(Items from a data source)
=== Section Start ===

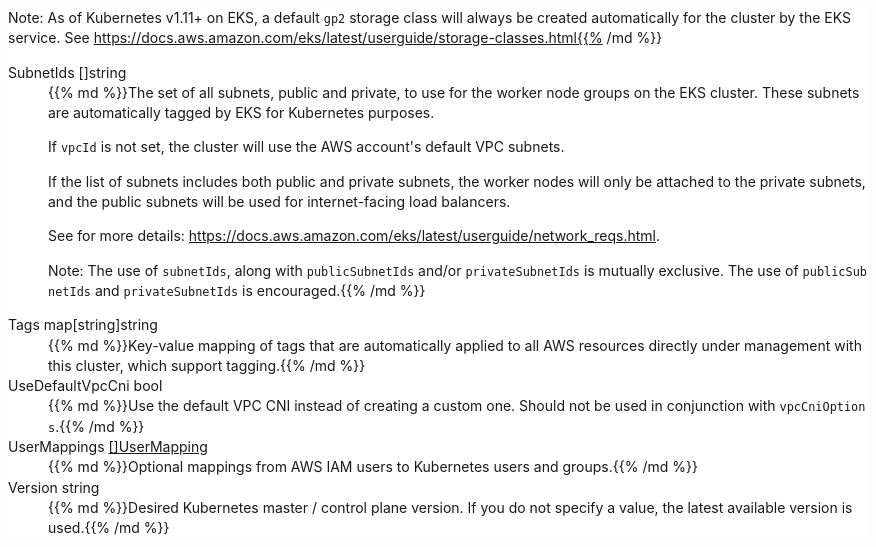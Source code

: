 Note: As of Kubernetes v1.11+ on EKS, a default `gp2` storage class will always be created automatically for the cluster by the EKS service. See https://docs.aws.amazon.com/eks/latest/userguide/storage-classes.html{{% /md %}}</dd>
    <dt class="property-optional"
            title="Optional">
        <span id="subnetids_go">
<a href="#subnetids_go" style="color: inherit; text-decoration: inherit;">Subnet<wbr>Ids</a>
</span>
        <span class="property-indicator"></span>
        <span class="property-type">[]string</span>
    </dt>
    <dd>{{% md %}}The set of all subnets, public and private, to use for the worker node groups on the EKS cluster. These subnets are automatically tagged by EKS for Kubernetes purposes.

If `vpcId` is not set, the cluster will use the AWS account's default VPC subnets.

If the list of subnets includes both public and private subnets, the worker nodes will only be attached to the private subnets, and the public subnets will be used for internet-facing load balancers.

See for more details: https://docs.aws.amazon.com/eks/latest/userguide/network_reqs.html.

Note: The use of `subnetIds`, along with `publicSubnetIds` and/or `privateSubnetIds` is mutually exclusive. The use of `publicSubnetIds` and `privateSubnetIds` is encouraged.{{% /md %}}</dd>
    <dt class="property-optional"
            title="Optional">
        <span id="tags_go">
<a href="#tags_go" style="color: inherit; text-decoration: inherit;">Tags</a>
</span>
        <span class="property-indicator"></span>
        <span class="property-type">map[string]string</span>
    </dt>
    <dd>{{% md %}}Key-value mapping of tags that are automatically applied to all AWS resources directly under management with this cluster, which support tagging.{{% /md %}}</dd>
    <dt class="property-optional"
            title="Optional">
        <span id="usedefaultvpccni_go">
<a href="#usedefaultvpccni_go" style="color: inherit; text-decoration: inherit;">Use<wbr>Default<wbr>Vpc<wbr>Cni</a>
</span>
        <span class="property-indicator"></span>
        <span class="property-type">bool</span>
    </dt>
    <dd>{{% md %}}Use the default VPC CNI instead of creating a custom one. Should not be used in conjunction with `vpcCniOptions`.{{% /md %}}</dd>
    <dt class="property-optional"
            title="Optional">
        <span id="usermappings_go">
<a href="#usermappings_go" style="color: inherit; text-decoration: inherit;">User<wbr>Mappings</a>
</span>
        <span class="property-indicator"></span>
        <span class="property-type"><a href="#usermapping">[]User<wbr>Mapping</a></span>
    </dt>
    <dd>{{% md %}}Optional mappings from AWS IAM users to Kubernetes users and groups.{{% /md %}}</dd>
    <dt class="property-optional"
            title="Optional">
        <span id="version_go">
<a href="#version_go" style="color: inherit; text-decoration: inherit;">Version</a>
</span>
        <span class="property-indicator"></span>
        <span class="property-type">string</span>
    </dt>
    <dd>{{% md %}}Desired Kubernetes master / control plane version. If you do not specify a value, the latest available version is used.{{% /md %}}</dd>
    <dt class="property-optional"
            title="Optional">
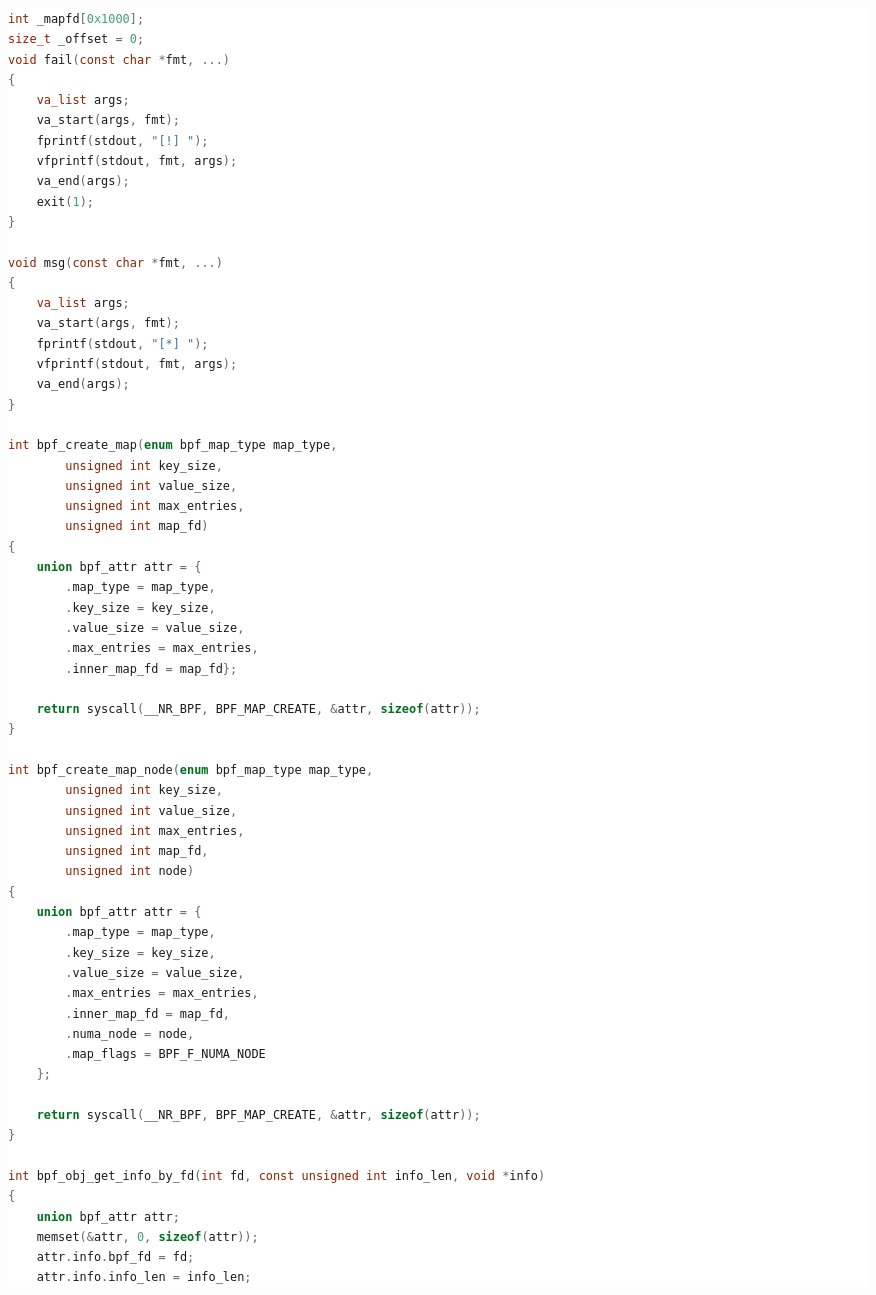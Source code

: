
 ``` c
int _mapfd[0x1000];
size_t _offset = 0;
void fail(const char *fmt, ...)
{
	va_list args;
	va_start(args, fmt);
	fprintf(stdout, "[!] ");
	vfprintf(stdout, fmt, args);
	va_end(args);
	exit(1);
}

void msg(const char *fmt, ...)
{
	va_list args;
	va_start(args, fmt);
	fprintf(stdout, "[*] ");
	vfprintf(stdout, fmt, args);
	va_end(args);
}

int bpf_create_map(enum bpf_map_type map_type,
		unsigned int key_size,
		unsigned int value_size,
		unsigned int max_entries,
		unsigned int map_fd)
{
	union bpf_attr attr = {
		.map_type = map_type,
		.key_size = key_size,
		.value_size = value_size,
		.max_entries = max_entries,
		.inner_map_fd = map_fd};

	return syscall(__NR_BPF, BPF_MAP_CREATE, &attr, sizeof(attr));
}

int bpf_create_map_node(enum bpf_map_type map_type,
		unsigned int key_size,
		unsigned int value_size,
		unsigned int max_entries,
		unsigned int map_fd,
		unsigned int node)
{
	union bpf_attr attr = {
		.map_type = map_type,
		.key_size = key_size,
		.value_size = value_size,
		.max_entries = max_entries,
		.inner_map_fd = map_fd,
		.numa_node = node,
		.map_flags = BPF_F_NUMA_NODE
	};

	return syscall(__NR_BPF, BPF_MAP_CREATE, &attr, sizeof(attr));
}

int bpf_obj_get_info_by_fd(int fd, const unsigned int info_len, void *info)
{
	union bpf_attr attr;
	memset(&attr, 0, sizeof(attr));
	attr.info.bpf_fd = fd;
	attr.info.info_len = info_len;
```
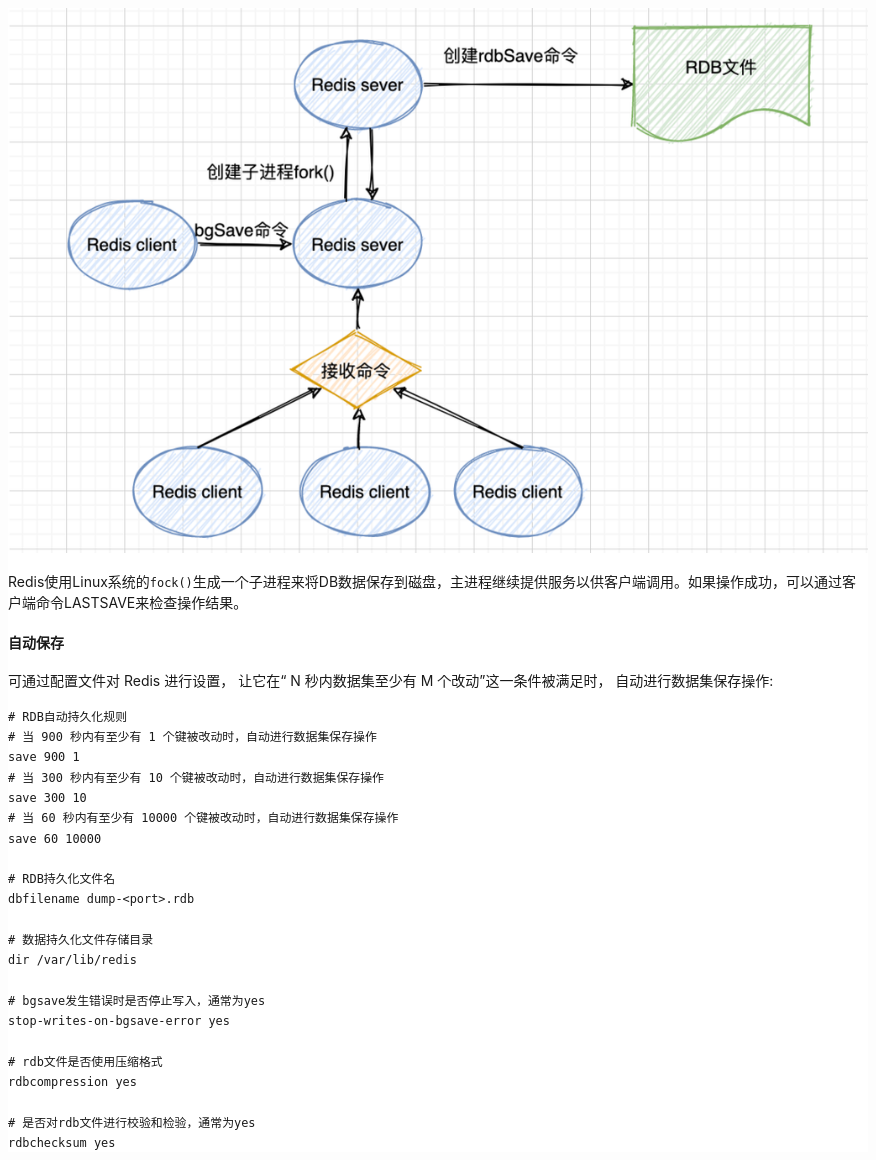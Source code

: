 ![Redis-RDB-BgSave命令](images/Middleware/Redis-RDB-BgSave命令.png)

Redis使用Linux系统的`fock()`生成一个子进程来将DB数据保存到磁盘，主进程继续提供服务以供客户端调用。如果操作成功，可以通过客户端命令LASTSAVE来检查操作结果。



#### 自动保存

可通过配置文件对 Redis 进行设置， 让它在“ N 秒内数据集至少有 M 个改动”这一条件被满足时， 自动进行数据集保存操作:

```shell
# RDB自动持久化规则
# 当 900 秒内有至少有 1 个键被改动时，自动进行数据集保存操作
save 900 1
# 当 300 秒内有至少有 10 个键被改动时，自动进行数据集保存操作
save 300 10
# 当 60 秒内有至少有 10000 个键被改动时，自动进行数据集保存操作
save 60 10000

# RDB持久化文件名
dbfilename dump-<port>.rdb

# 数据持久化文件存储目录
dir /var/lib/redis

# bgsave发生错误时是否停止写入，通常为yes
stop-writes-on-bgsave-error yes

# rdb文件是否使用压缩格式
rdbcompression yes

# 是否对rdb文件进行校验和检验，通常为yes
rdbchecksum yes
```
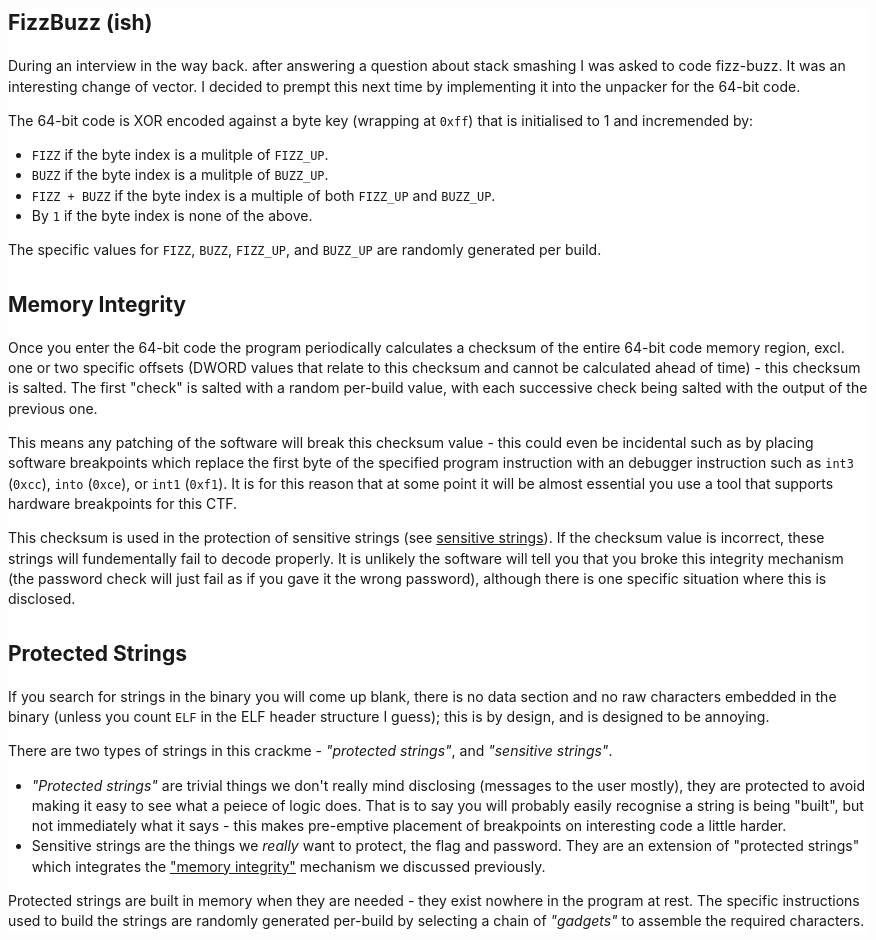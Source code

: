 ## FizzBuzz (ish)

During an interview in the way back. after answering a question about stack smashing I was asked to code fizz-buzz. It was an interesting change of vector. I decided to prempt this next time by implementing it into the unpacker for the 64-bit code. 

The 64-bit code is XOR encoded against a byte key (wrapping at `0xff`) that is initialised to 1 and incremended by:

- `FIZZ` if the byte index is a mulitple of `FIZZ_UP`.
- `BUZZ` if the byte index is a mulitple of `BUZZ_UP`.
- `FIZZ + BUZZ` if the byte index is a multiple of both `FIZZ_UP` and `BUZZ_UP`.
- By `1` if the byte index is none of the above.

The specific values for `FIZZ`, `BUZZ`, `FIZZ_UP`, and `BUZZ_UP` are randomly generated per build.

## Memory Integrity

Once you enter the 64-bit code the program periodically calculates a checksum of the entire 64-bit code memory region, excl. one or two specific offsets (DWORD values that relate to this checksum and cannot be calculated ahead of time) - this checksum is salted. The first "check" is salted with a random per-build value, with each successive check being salted with the output of the previous one. 

This means any patching of the software will break this checksum value - this could even be incidental such as by placing software breakpoints which replace the first byte of the specified program instruction with an debugger instruction such as `int3` (`0xcc`), `into` (`0xce`), or `int1` (`0xf1`). It is for this reason that at some point it will be almost essential you use a tool that supports hardware breakpoints for this CTF.

This checksum is used in the protection of sensitive strings (see [sensitive strings](#sensitive-protected-strings)). If the checksum value is incorrect, these strings will fundementally fail to decode properly. It is unlikely the software will tell you that you broke this integrity mechanism (the password check will just fail as if you gave it the wrong password), although there is one specific situation where this is disclosed.

## Protected Strings

If you search for strings in the binary you will come up blank, there is no data section and no raw characters embedded in the binary (unless you count `ELF` in the ELF header structure I guess); this is by design, and is designed to be annoying.

There are two types of strings in this crackme - _"protected strings"_, and _"sensitive strings"_. 

- _"Protected strings"_ are trivial things we don't really mind disclosing (messages to the user mostly), they are protected to avoid making it easy to see what a peiece of logic does. That is to say you will probably easily recognise a string is being "built", but not immediately what it says - this makes pre-emptive placement of breakpoints on interesting code a little harder.
- Sensitive strings are the things we _really_ want to protect, the flag and password. They are an extension of "protected strings" which integrates the ["memory integrity"](#memory-integrity) mechanism we discussed previously. 

Protected strings are built in memory when they are needed - they exist nowhere in the program at rest. The specific instructions used to build the strings are randomly generated per-build by selecting a chain of _"gadgets"_ to assemble the required characters. 
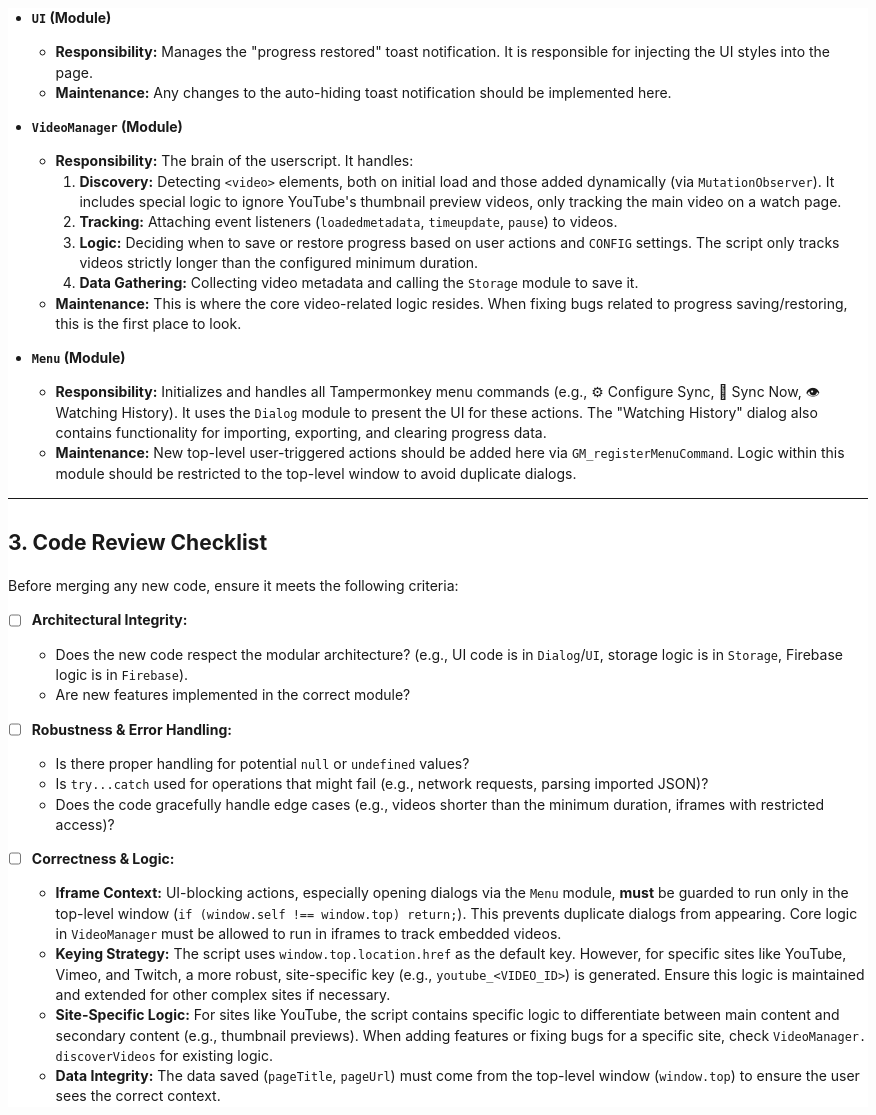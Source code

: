 - **`UI` (Module)**
  - **Responsibility:** Manages the "progress restored" toast notification. It is responsible for injecting the UI styles into the page.
  - **Maintenance:** Any changes to the auto-hiding toast notification should be implemented here.

- **`VideoManager` (Module)**
  - **Responsibility:** The brain of the userscript. It handles:
    1.  **Discovery:** Detecting `<video>` elements, both on initial load and those added dynamically (via `MutationObserver`). It includes special logic to ignore YouTube's thumbnail preview videos, only tracking the main video on a watch page.
    2.  **Tracking:** Attaching event listeners (`loadedmetadata`, `timeupdate`, `pause`) to videos.
    3.  **Logic:** Deciding when to save or restore progress based on user actions and `CONFIG` settings. The script only tracks videos strictly longer than the configured minimum duration.
    4.  **Data Gathering:** Collecting video metadata and calling the `Storage` module to save it.
  - **Maintenance:** This is where the core video-related logic resides. When fixing bugs related to progress saving/restoring, this is the first place to look.

- **`Menu` (Module)**
  - **Responsibility:** Initializes and handles all Tampermonkey menu commands (e.g., ⚙️ Configure Sync, 🔄 Sync Now, 👁️ Watching History). It uses the `Dialog` module to present the UI for these actions. The "Watching History" dialog also contains functionality for importing, exporting, and clearing progress data.
  - **Maintenance:** New top-level user-triggered actions should be added here via `GM_registerMenuCommand`. Logic within this module should be restricted to the top-level window to avoid duplicate dialogs.

---

## 3. Code Review Checklist

Before merging any new code, ensure it meets the following criteria:

- [ ] **Architectural Integrity:**
  - Does the new code respect the modular architecture? (e.g., UI code is in `Dialog`/`UI`, storage logic is in `Storage`, Firebase logic is in `Firebase`).
  - Are new features implemented in the correct module?

- [ ] **Robustness & Error Handling:**
  - Is there proper handling for potential `null` or `undefined` values?
  - Is `try...catch` used for operations that might fail (e.g., network requests, parsing imported JSON)?
  - Does the code gracefully handle edge cases (e.g., videos shorter than the minimum duration, iframes with restricted access)?

- [ ] **Correctness & Logic:**
  - **Iframe Context:** UI-blocking actions, especially opening dialogs via the `Menu` module, **must** be guarded to run only in the top-level window (`if (window.self !== window.top) return;`). This prevents duplicate dialogs from appearing. Core logic in `VideoManager` must be allowed to run in iframes to track embedded videos.
  - **Keying Strategy:** The script uses `window.top.location.href` as the default key. However, for specific sites like YouTube, Vimeo, and Twitch, a more robust, site-specific key (e.g., `youtube_<VIDEO_ID>`) is generated. Ensure this logic is maintained and extended for other complex sites if necessary.
  - **Site-Specific Logic:** For sites like YouTube, the script contains specific logic to differentiate between main content and secondary content (e.g., thumbnail previews). When adding features or fixing bugs for a specific site, check `VideoManager.discoverVideos` for existing logic.
  - **Data Integrity:** The data saved (`pageTitle`, `pageUrl`) must come from the top-level window (`window.top`) to ensure the user sees the correct context.

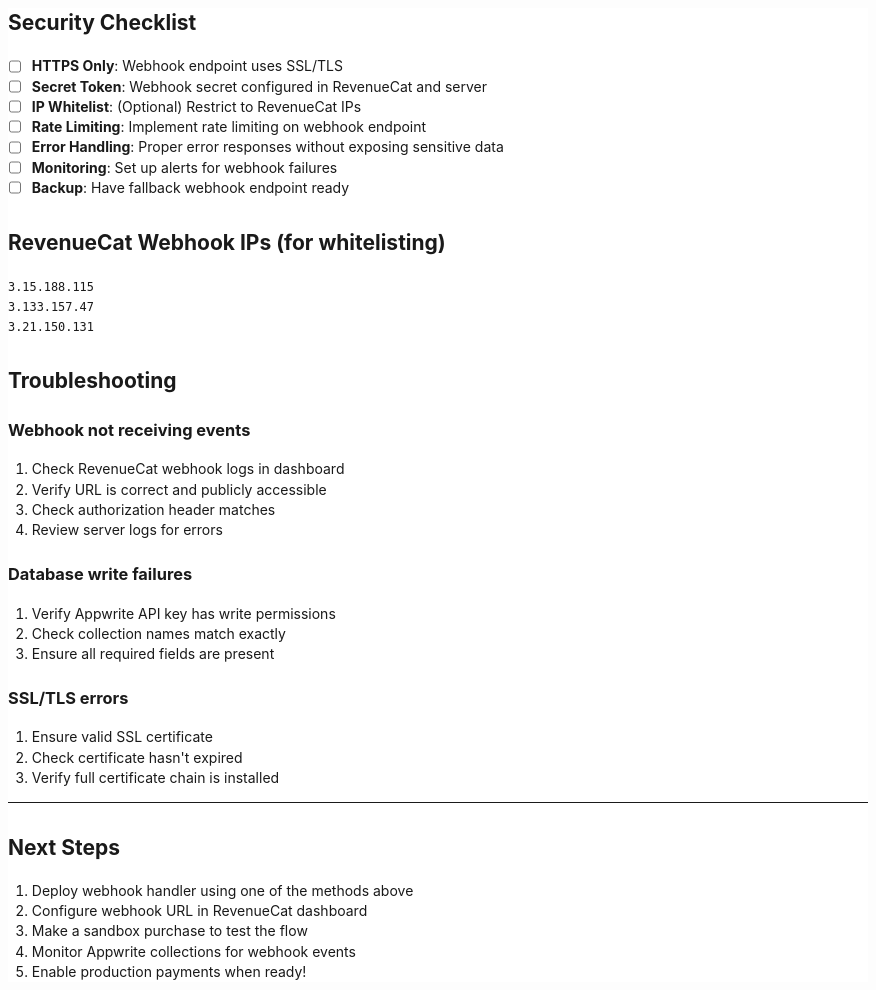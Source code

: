 ## Security Checklist

- [ ] **HTTPS Only**: Webhook endpoint uses SSL/TLS
- [ ] **Secret Token**: Webhook secret configured in RevenueCat and server
- [ ] **IP Whitelist**: (Optional) Restrict to RevenueCat IPs
- [ ] **Rate Limiting**: Implement rate limiting on webhook endpoint
- [ ] **Error Handling**: Proper error responses without exposing sensitive data
- [ ] **Monitoring**: Set up alerts for webhook failures
- [ ] **Backup**: Have fallback webhook endpoint ready

## RevenueCat Webhook IPs (for whitelisting)
```
3.15.188.115
3.133.157.47
3.21.150.131
```

## Troubleshooting

### Webhook not receiving events
1. Check RevenueCat webhook logs in dashboard
2. Verify URL is correct and publicly accessible
3. Check authorization header matches
4. Review server logs for errors

### Database write failures
1. Verify Appwrite API key has write permissions
2. Check collection names match exactly
3. Ensure all required fields are present

### SSL/TLS errors
1. Ensure valid SSL certificate
2. Check certificate hasn't expired
3. Verify full certificate chain is installed

---

## Next Steps

1. Deploy webhook handler using one of the methods above
2. Configure webhook URL in RevenueCat dashboard
3. Make a sandbox purchase to test the flow
4. Monitor Appwrite collections for webhook events
5. Enable production payments when ready!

=== Section End ===

Work required - What is the number of lines in the entries above that contain the string "uses"? Reply with the number and nothing more.

Response area - 3